Each concern lives in exactly one place:

Concern Location
CLI contract cli.py
Runtime configuration pyproject.toml
Execution orchestration pipeline.py
Shared state context.py
XML manipulation dita_xml.py
Individual transformations steps/*

This separation is enforced structurally, not by convention.


4. Testability Over Cleverness

  • Steps are testable in isolation
  • The full pipeline is testable end-to-end
  • Tests operate on real XML and real directories
  • No heavy mocking of XML trees or filesystem behavior

If a transformation matters, it is validated structurally.
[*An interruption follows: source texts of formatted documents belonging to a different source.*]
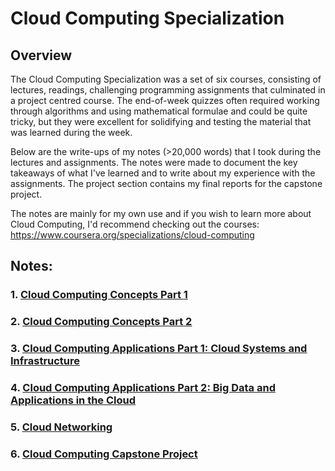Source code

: # Cloud Computing Specialization

## Overview

The Cloud Computing Specialization was a set of six courses, consisting of lectures, readings, challenging programming assignments that culminated in a project centred course. The end-of-week quizzes often required working through algorithms and using mathematical formulae and could be quite tricky, but they were excellent for solidifying and testing the material that was learned during the week.

Below are the write-ups of my notes (>20,000 words) that I took during the lectures and assignments. The notes were made to document the key takeaways of what I've learned and to write about my experience with the assignments. The project section contains my final reports for the capstone project.

The notes are mainly for my own use and if you wish to learn more about Cloud Computing, I'd recommend checking out the courses: https://www.coursera.org/specializations/cloud-computing

## Notes:

### 1. [Cloud Computing Concepts Part 1](Concepts-1.md)

### 2. [Cloud Computing Concepts Part 2](Concepts-1.md)

### 3. [Cloud Computing Applications Part 1: Cloud Systems and Infrastructure](Applications-1.md)

### 4. [Cloud Computing Applications Part 2: Big Data and Applications in the Cloud](Applications-2.md)

### 5. [Cloud Networking](Cloud-Networking.md)

### 6. [Cloud Computing Capstone Project](Project.md)
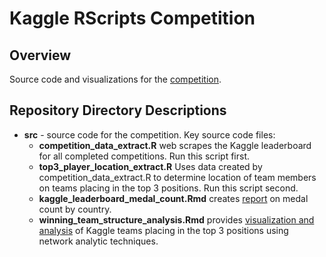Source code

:Kaggle RScripts Competition
==================================================

## Overview
Source code and visualizations for the [competition](https://www.kaggle.com/c/introducing-kaggle-scripts).

## Repository Directory Descriptions
* **src** - source code for the competition.  Key source code files:
    + **competition_data_extract.R** web scrapes the Kaggle leaderboard for all
    completed competitions.  Run this script first.
    + **top3_player_location_extract.R** Uses data created by competition_data_extract.R
    to determine location of team members on teams placing in the top 3 positions. 
    Run this script second.
    + **kaggle_leaderboard_medal_count.Rmd** creates [report](https://www.kaggle.com/jimthompson/introducing-kaggle-scripts/kaggle-competition-medal-count-analysis/notebook) on medal count by country.
    + **winning_team_structure_analysis.Rmd** provides [visualization and analysis](https://www.kaggle.com/jimthompson/introducing-kaggle-scripts/visualizing-kaggle-team-structures/notebook) 
    of Kaggle
    teams placing in the top 3 positions using network analytic techniques.


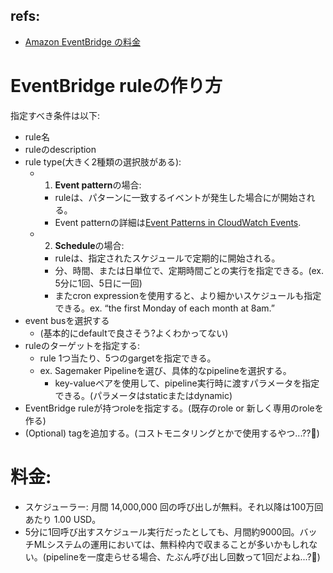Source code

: ## refs:

- [Amazon EventBridge の料金](https://aws.amazon.com/jp/eventbridge/pricing/)

# EventBridge ruleの作り方

指定すべき条件は以下:

- rule名
- ruleのdescription
- rule type(大きく2種類の選択肢がある):
  - 1. **Event pattern**の場合:
    - ruleは、パターンに一致するイベントが発生した場合にが開始される。
    - Event patternの詳細は[Event Patterns in CloudWatch Events](https://docs.aws.amazon.com/AmazonCloudWatch/latest/events/CloudWatchEventsandEventPatterns.html).
  - 2. **Schedule**の場合:
    - ruleは、指定されたスケジュールで定期的に開始される。
    - 分、時間、または日単位で、定期時間ごとの実行を指定できる。(ex. 5分に1回、5日に一回)
    - またcron expressionを使用すると、より細かいスケジュールも指定できる。ex. “the first Monday of each month at 8am.”
- event busを選択する
  - (基本的にdefaultで良さそう?よくわかってない)
- ruleのターゲットを指定する:
  - rule 1つ当たり、5つのgargetを指定できる。
  - ex. Sagemaker Pipelineを選び、具体的なpipelineを選択する。
    - key-valueペアを使用して、pipeline実行時に渡すパラメータを指定できる。(パラメータはstaticまたはdynamic)
- EventBridge ruleが持つroleを指定する。(既存のrole or 新しく専用のroleを作る)
- (Optional) tagを追加する。(コストモニタリングとかで使用するやつ...??:thinking:)

# 料金:

- スケジューラー: 月間 14,000,000 回の呼び出しが無料。それ以降は100万回あたり 1.00 USD。
- 5分に1回呼び出すスケジュール実行だったとしても、月間約9000回。バッチMLシステムの運用においては、無料枠内で収まることが多いかもしれない。(pipelineを一度走らせる場合、たぶん呼び出し回数って1回だよね...?:thinking:)
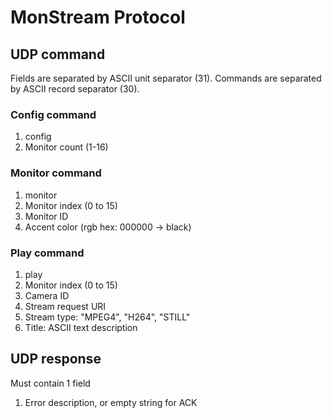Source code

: # MonStream Protocol

## UDP command

Fields are separated by ASCII unit separator (31).
Commands are separated by ASCII record separator (30).

### Config command

1. config
2. Monitor count (1-16)

### Monitor command

1. monitor
2. Monitor index (0 to 15)
3. Monitor ID
4. Accent color (rgb hex: 000000 -> black)

### Play command

1. play
2. Monitor index (0 to 15)
3. Camera ID
4. Stream request URI
5. Stream type: "MPEG4", "H264", "STILL"
6. Title: ASCII text description

## UDP response

Must contain 1 field

1. Error description, or empty string for ACK
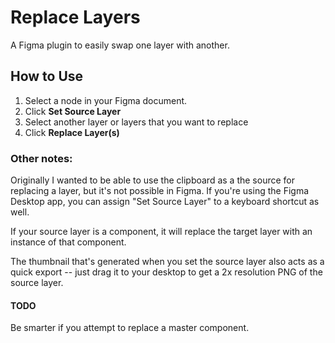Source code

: # Replace Layers

A Figma plugin to easily swap one layer with another. 

## How to Use
1. Select a node in your Figma document.
2. Click **Set Source Layer**
3. Select another layer or layers that you want to replace
4. Click **Replace Layer(s)**

### Other notes:
Originally I wanted to be able to use the clipboard as a the source for replacing a layer, but it's not possible in Figma. If you're using the Figma Desktop app, you can assign "Set Source Layer" to a keyboard shortcut as well.

If your source layer is a component, it will replace the target layer with an instance of that component.

The thumbnail that's generated when you set the source layer also acts as a quick export -- just drag it to your desktop to get a 2x resolution PNG of the source layer.

#### TODO
Be smarter if you attempt to replace a master component. 

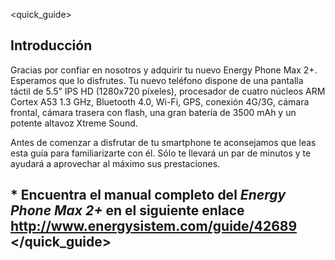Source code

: <quick_guide>

## Introducción
Gracias por confiar en nosotros y adquirir tu nuevo Energy Phone Max 2+. Esperamos que lo disfrutes.
Tu nuevo teléfono dispone de una pantalla táctil de 5.5” IPS HD (1280x720 píxeles), procesador de cuatro núcleos ARM Cortex A53 1.3 GHz, Bluetooth 4.0, Wi-Fi, GPS, conexión 4G/3G, cámara frontal, cámara trasera con flash, una gran batería de 3500 mAh y un potente altavoz Xtreme Sound.

Antes de comenzar a disfrutar de tu smartphone te aconsejamos que leas esta guía para familiarizarte con él. Sólo te llevará un par de minutos y te ayudará a aprovechar al máximo sus prestaciones.

## <unique> * Encuentra el manual completo del *Energy Phone Max 2+* en el siguiente enlace  http://www.energysistem.com/guide/42689 </unique> </quick_guide>
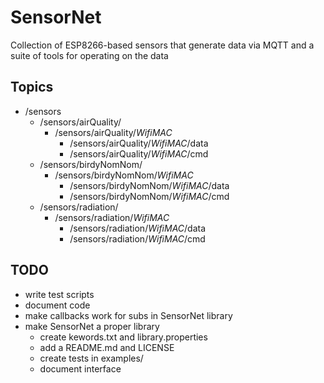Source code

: # SensorNet

Collection of ESP8266-based sensors that generate data via MQTT and a suite of tools for operating on the data

## Topics

* /sensors
    - /sensors/airQuality/
        + /sensors/airQuality/*WifiMAC*
            * /sensors/airQuality/*WifiMAC*/data
            * /sensors/airQuality/*WifiMAC*/cmd
    - /sensors/birdyNomNom/
        + /sensors/birdyNomNom/*WifiMAC*
            * /sensors/birdyNomNom/*WifiMAC*/data
            * /sensors/birdyNomNom/*WifiMAC*/cmd
    - /sensors/radiation/
        + /sensors/radiation/*WifiMAC*
            * /sensors/radiation/*WifiMAC*/data
            * /sensors/radiation/*WifiMAC*/cmd

## TODO

* write test scripts
* document code
* make callbacks work for subs in SensorNet library
* make SensorNet a proper library
  - create kewords.txt and library.properties
  - add a README.md and LICENSE
  - create tests in examples/
  - document interface
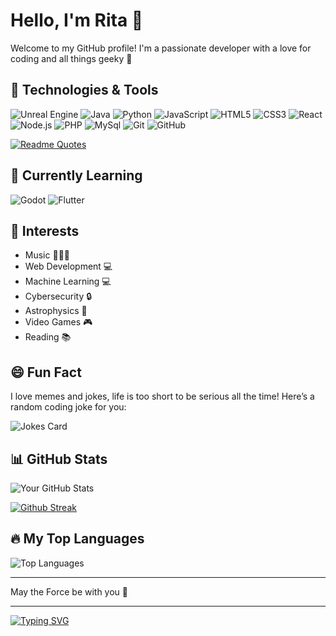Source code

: # Hello, I'm Rita 👋

Welcome to my GitHub profile! I'm a passionate developer with a love for coding and all things geeky 👾

## 🔧 Technologies & Tools
![Unreal Engine](https://img.shields.io/badge/-Unreal%20Engine-000?&logo=Unreal-Engine)
![Java](https://img.shields.io/badge/-Java-000?&logo=Java)
![Python](https://img.shields.io/badge/-Python-000?&logo=Python)
![JavaScript](https://img.shields.io/badge/-JavaScript-000?&logo=JavaScript)
![HTML5](https://img.shields.io/badge/-HTML5-000?&logo=HTML5)
![CSS3](https://img.shields.io/badge/-CSS3-000?&logo=CSS3)
![React](https://img.shields.io/badge/-React-000?&logo=React)
![Node.js](https://img.shields.io/badge/-Node.js-000?&logo=Node.js)
![PHP](https://img.shields.io/badge/-PHP-000?&logo=PHP)
![MySql](https://img.shields.io/badge/MySQL-005C84?style=for-the-badge&logo=mysql&logoColor=white)
![Git](https://img.shields.io/badge/-Git-000?&logo=Git)
![GitHub](https://img.shields.io/badge/-GitHub-000?&logo=GitHub)

[![Readme Quotes](https://quotes-github-readme.vercel.app/api?type=horizontal&border=true)](https://github.com/piyushsuthar/github-readme-quotes)

## 🌱 Currently Learning
![Godot](https://img.shields.io/badge/-Godot-000?&logo=Godot-Engine)
![Flutter](https://img.shields.io/badge/-Flutter-000?&logo=Flutter)

## 🎯 Interests
- Music 🎹🎻🎸
- Web Development 💻
- Machine Learning 💻
- Cybersecurity 🔒
- Astrophysics 🔭
- Video Games 🎮
- Reading 📚

## 😄 Fun Fact
I love memes and jokes, life is too short to be serious all the time! Here’s a random coding joke for you:

![Jokes Card](https://readme-jokes.vercel.app/api)


## 📊 GitHub Stats
![Your GitHub Stats](https://github-readme-stats.vercel.app/api?username=ritamerhi&show_icons=true&hide_border=true)

[![Github Streak](https://streak-stats.demolab.com/?user=ritamerhi)](https://git.io/streak-stats)

## 🔥 My Top Languages
![Top Languages](https://github-readme-stats.vercel.app/api/top-langs/?username=ritamerhi&layout=compact)

---

May the Force be with you 💫

---

<a href="https://git.io/typing-svg"><img src="https://readme-typing-svg.demolab.com?font=Fira+Code&size=15&duration=4500&pause=1000&color=CDEEFF&multiline=true&random=false&width=531&height=45&lines=Nothing+is+as+permanent+as+a+temporary+solution+that+works" alt="Typing SVG" /></a>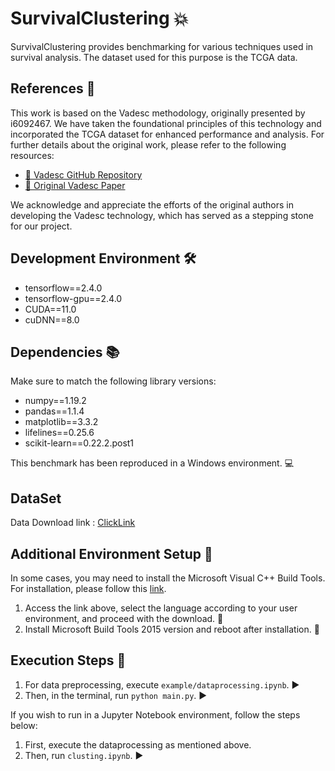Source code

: # SurvivalClustering :boom:

SurvivalClustering provides benchmarking for various techniques used in survival analysis. 
The dataset used for this purpose is the TCGA data. 

## References 🔗

This work is based on the Vadesc methodology, originally presented by i6092467. We have taken the foundational principles of this technology and incorporated the TCGA dataset for enhanced performance and analysis. For further details about the original work, please refer to the following resources:

- [🔎 Vadesc GitHub Repository](https://github.com/i6092467/vadesc)
- [📄 Original Vadesc Paper](https://openreview.net/forum?id=RQ428ZptQfU)

We acknowledge and appreciate the efforts of the original authors in developing the Vadesc technology, which has served as a stepping stone for our project.

## Development Environment :hammer_and_wrench:

- tensorflow==2.4.0 
- tensorflow-gpu==2.4.0
- CUDA==11.0
- cuDNN==8.0

## Dependencies :books:
Make sure to match the following library versions:

- numpy==1.19.2
- pandas==1.1.4
- matplotlib==3.3.2
- lifelines==0.25.6
- scikit-learn==0.22.2.post1

This benchmark has been reproduced in a Windows environment. :computer:

## DataSet
Data Download link :  [ClickLink](https://www.dropbox.com/scl/fo/s1iqh2cfvx2k7doz4idxw/AET5vQEuxY2BpRRg1R2JfqY?rlkey=zupbvyl19ii50q3tvnjwvw69d&dl=0)

## Additional Environment Setup :wrench:

In some cases, you may need to install the Microsoft Visual C++ Build Tools. For installation, please follow this [link](https://www.microsoft.com/en-US/download/details.aspx?id=48159).

1. Access the link above, select the language according to your user environment, and proceed with the download. :link: 
2. Install Microsoft Build Tools 2015 version and reboot after installation. :wrench:  

## Execution Steps :running:

1. For data preprocessing, execute `example/dataprocessing.ipynb`. :arrow_forward:
2. Then, in the terminal, run `python main.py`. :arrow_forward:

If you wish to run in a Jupyter Notebook environment, follow the steps below:

1. First, execute the dataprocessing as mentioned above.
2. Then, run `clusting.ipynb`. :arrow_forward:
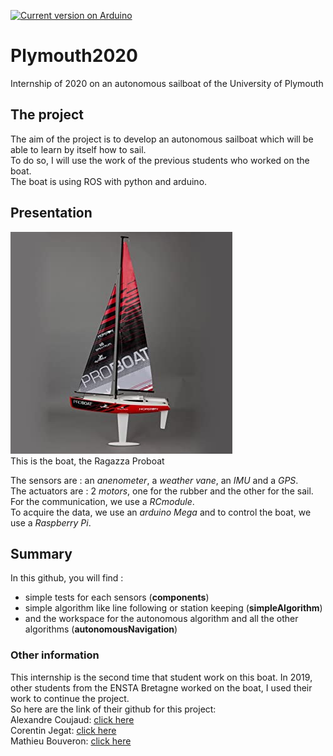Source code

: [![Current version on Arduino](https://img.shields.io/badge/Arduino-v1.8.5-blue.svg)](https://www.arduino.cc/en/Main/Software) 

# Plymouth2020
Internship of 2020 on an autonomous sailboat of the University of Plymouth


## The project
The aim of the project is to develop an autonomous sailboat which will be able to learn by itself how to sail.  
To do so, I will use the work of the previous students who worked on the boat.  
The boat is using ROS with python and arduino.  

## Presentation
![Ragazza Proboat](RagazzaProboat.png "Ragazza Proboat")  
This is the boat, the Ragazza Proboat  

The sensors are : an *anenometer*, a *weather vane*, an *IMU* and a *GPS*.  
The actuators are : 2 *motors*, one for the rubber and the other for the sail.   
For the communication, we use a *RCmodule*.  
To acquire the data, we use an *arduino Mega* and to control the boat, we use a *Raspberry Pi*.  

## Summary
In this github, you will find :
* simple tests for each sensors (__components__)
* simple algorithm like line following or station keeping (__simpleAlgorithm__)
* and the workspace for the autonomous algorithm and all the other algorithms (__autonomousNavigation__)


### Other information
This internship is the second time that student work on this boat. In 2019, other students from the ENSTA Bretagne worked on the boat, I used their work to continue the project.  
So here are the link of their github for this project:  
Alexandre Coujaud:	[click here](https://github.com/AlexandreCourjaud/Stage2APlymouth "link to Alexandre's git")  
Corentin Jegat:		[click here](https://github.com/corentin-j/wrsc_plymouth_2019 "link to Corentin's git")  
Mathieu Bouveron:	[click here](https://github.com/Matthix7/plymouth_internship_2019 "link to Mathieu's git")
5. DITA-Aware, Not DITA-Fragile

The processor uses conservative heuristics that tolerate:

  • Imperfect XML
  • Inconsistent authoring practices
  • Slight schema deviations common in bulk exports

This is intentional. Real DITA packages are messy.


High-Level Architecture

CLI
 │
 ▼
Pipeline
 │
 ├── RemoveIndexMapStep
 ├── RenameMainMapStep
 ├── ProcessMapsStep
 └── RefactorGlossaryStep
 │
 ▼
ProcessingContext

Supporting layers:

  • dita_xml.py – Safe XML parsing and transformation helpers
  • utils.py – Filename and string utilities
  • steps/* – Independent, single-responsibility processing units

Key Design Patterns

1. Pipeline Pattern

Where: pipeline.Pipeline

The processor uses a classic Pipeline pattern:

  • A pipeline is an ordered list of steps
  • Each step performs a transformation
  • The pipeline controls execution order, logging, and error propagation
for step in self._steps:
    logger.info("Running step: %s", step.name)
    step.run(context, logger)

Why this matters

  • Execution order is explicit and reviewable
  • Steps can be added, removed, or reordered safely
  • Behavior remains boring, predictable, and auditable

Boring is a feature.


2. Command / Strategy Hybrid (ProcessingStep)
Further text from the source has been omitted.